After my colonoscopy, the gastroenterologist told me I needed to eat more fiber. When I discussed the results from my regular annual blood work with my new doctor, she told me my cholesterol and blood glucose numbers were too high. Actually they were lower than last year's, but the Kaiser doctor said no more than "you could lose a little weight, but otherwise you're doing fine".


I knew what I had to do about it.  Lose weight.  I knew how to do that as well.  Many fat people know as much about nutrition as someone who has a degree.  It's not a mystery.  Eat too much and you will gain weight.  Eat a lot of fat and you will get fat.  Get moving and use more calories than you take in.


Jerry put it very well in one of his comments. "You will find your path, but it will probably be a straight and narrow one!"


Right now my path is this:  I have a food journal and track every bit of food I eat.  I read the labels or look things up in a "Food Counts" book. I am recording three elements:  calories, fiber, and carbs. I aim for less than 1500 calories a day, and 30 or more grams of fiber a day. If I stick with that, I find I usually am consuming less than 200 grams of carbs a day. 


I'm not tracking fat or sugar because if I keep the calories down, both of those will be in acceptable ranges.  


Because I'm trying to consume more fiber, I have almost completely eliminated all dairy, and any serving of meat I eat is small and lean. I had already eliminated most red meat over the last year.


With only 1500 calories a day there is no room for alcohol.  I have also eliminated white potatoes, white rice, white bread, and pasta.  


I think of it as having a calorie "budget."  If I'm trying to get up to 30 g of fiber, I can't afford to spend many of my calories on foods that are low in fiber.  Meat, cheese, candy, and wine, all are high in calories but have no fiber.
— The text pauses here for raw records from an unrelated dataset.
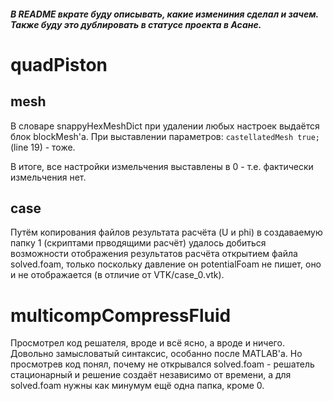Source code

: ##### В README *_вкрате_* буду описывать, какие измениния сделал и зачем. Также буду это дублировать в статусе проекта в Асане.

# quadPiston
## mesh

В словаре snappyHexMeshDict при удалении любых настроек выдаётся блок blockMesh'a. При выставлении параметров: `castellatedMesh true;` (line 19) - тоже.

В итоге, все настройки измельчения выставлены в 0 - т.е. фактически измельчения нет.

## case

Путём копирования файлов результата расчёта (U и phi) в создаваемую папку 1 (скриптами прводящими расчёт) удалось добиться возможности отображения результатов расчёта открытием файла solved.foam, только поскольку давление он potentialFoam не пишет, оно и не отображается (в отличие от VTK/case_0.vtk).

# multicompCompressFluid

Просмотрел код решателя, вроде и всё ясно, а вроде и ничего. Довольно замысловатый синтаксис, особанно после MATLAB'a.
Но просмотрев код понял, почему не открывался solved.foam - решатель стационарный и решение создаёт независимо от времени, а для solved.foam нужны как минумум ещё одна папка, кроме 0. 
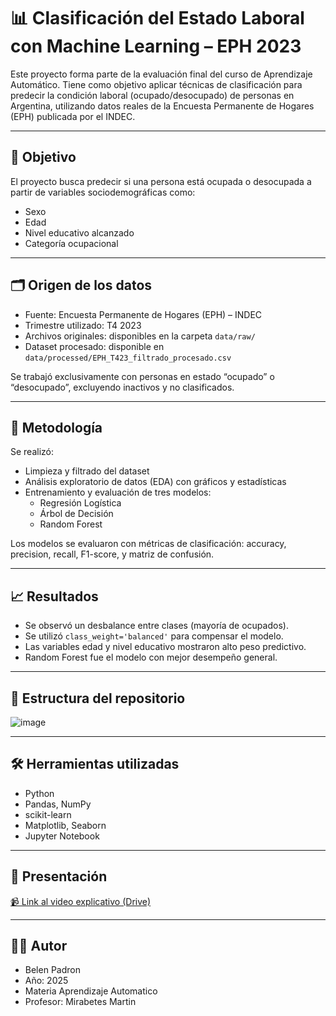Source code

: # 📊 Clasificación del Estado Laboral con Machine Learning – EPH 2023

Este proyecto forma parte de la evaluación final del curso de Aprendizaje Automático. Tiene como objetivo aplicar técnicas de clasificación para predecir la condición laboral (ocupado/desocupado) de personas en Argentina, utilizando datos reales de la Encuesta Permanente de Hogares (EPH) publicada por el INDEC.

---

## 📌 Objetivo

El proyecto busca predecir si una persona está ocupada o desocupada a partir de variables sociodemográficas como:

- Sexo
- Edad
- Nivel educativo alcanzado
- Categoría ocupacional

---

## 🗂️ Origen de los datos

- Fuente: Encuesta Permanente de Hogares (EPH) – INDEC
- Trimestre utilizado: T4 2023
- Archivos originales: disponibles en la carpeta `data/raw/`
- Dataset procesado: disponible en `data/processed/EPH_T423_filtrado_procesado.csv`

Se trabajó exclusivamente con personas en estado “ocupado” o “desocupado”, excluyendo inactivos y no clasificados.

---

## 🧪 Metodología

Se realizó:

- Limpieza y filtrado del dataset
- Análisis exploratorio de datos (EDA) con gráficos y estadísticas
- Entrenamiento y evaluación de tres modelos:
  - Regresión Logística
  - Árbol de Decisión
  - Random Forest

Los modelos se evaluaron con métricas de clasificación: accuracy, precision, recall, F1-score, y matriz de confusión.

---

## 📈 Resultados

- Se observó un desbalance entre clases (mayoría de ocupados).
- Se utilizó `class_weight='balanced'` para compensar el modelo.
- Las variables edad y nivel educativo mostraron alto peso predictivo.
- Random Forest fue el modelo con mejor desempeño general.

---

## 📁 Estructura del repositorio

![image](https://github.com/user-attachments/assets/8c86780a-9b2b-4955-91d1-f22b6355f6a7)



---

## 🛠️ Herramientas utilizadas

- Python
- Pandas, NumPy
- scikit-learn
- Matplotlib, Seaborn
- Jupyter Notebook
---

## 🎥 Presentación

[📹 Link al video explicativo (Drive)](url_del_video)

---

## 🧑‍💻 Autor

- Belen Padron
- Año: 2025
- Materia Aprendizaje Automatico
- Profesor: Mirabetes Martin
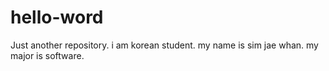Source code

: # hello-word
Just another repository.
i am korean student. my name is sim jae whan.
my major is software.
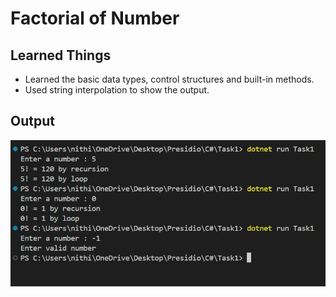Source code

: # Factorial of Number

## Learned Things
- Learned the basic data types, control structures and built-in methods.
- Used string interpolation to show the output.

## Output
![Output](output.png)
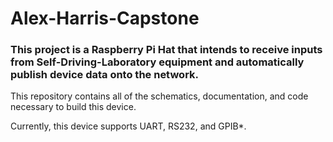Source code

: # Alex-Harris-Capstone
### This project is a Raspberry Pi Hat that intends to receive inputs from Self-Driving-Laboratory equipment and automatically publish device data onto the network.
This repository contains all of the schematics, documentation, and code necessary to build this device.

Currently, this device supports UART, RS232, and GPIB*. 
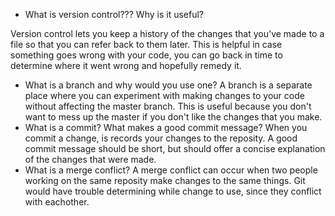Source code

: * What is version control???  Why is it useful?

Version control lets you keep a history of the changes that you've made to a file so that you can refer back to them later. This is helpful in case something goes wrong with your code, you can go back in time to determine where it went wrong and hopefully remedy it.
* What is a branch and why would you use one?
A branch is a separate place where you can experiment with making changes to your code without affecting the master branch. This is useful because you don't want to mess up the master if you don't like the changes that you make.
* What is a commit? What makes a good commit message?
When you commit a change, is records your changes to the reposity. A good commit message should be short, but should offer a concise explanation of the changes that were made. 
* What is a merge conflict?
A merge conflict can occur when two people working on the same reposity make changes to the same things. Git would have trouble determining while change to use, since they conflict with eachother.
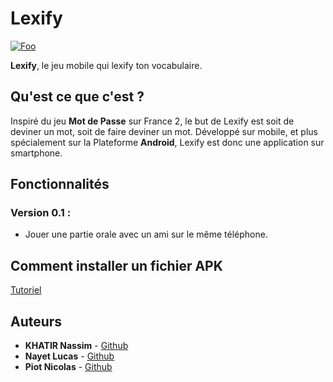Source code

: # Lexify

<a href="https://drive.google.com/file/d/1Up7QZtkXIIDnLxHFcCjw3MpzwbBp2i0_/view?usp=sharing" rel="download">![Foo](https://www.quantumhealthapps.com/wp-content/uploads/2017/03/Download-button-now.png)</a>

**Lexify**, le jeu mobile qui lexify ton vocabulaire. 

## Qu'est ce que c'est ?

Inspiré du jeu **Mot de Passe** sur France 2, le but de Lexify est soit de deviner un mot, soit de faire deviner un mot. 
Développé sur mobile, et plus spécialement sur la Plateforme **Android**, Lexify est donc une application sur smartphone.

## Fonctionnalités 

### Version 0.1 :
  * Jouer une partie orale avec un ami sur le même téléphone.
  
## Comment installer un fichier APK 

[Tutoriel](https://www.androidpit.fr/comment-installer-apk-android)


  
## Auteurs
* **KHATIR Nassim** - [Github](https://github.com/nassimkhatir)
* **Nayet Lucas** - [Github](https://github.com/LNayet)
* **Piot Nicolas** - [Github](https://github.com/Yxiaa)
I can't afford them.


So far it has not been hard.  Giving up potatoes and wine has been a challenge, but as of today I am only 29 pounds over the highest end of what I should weigh for my age and height.  The pounds have been slipping away!


And I've also been walking on the treadmill every day again.  I had let it get dusty.


I told the doctor I wanted to do this and get retested after three months. I keep picturing her surprise when I have lowered those numbers with nutrition.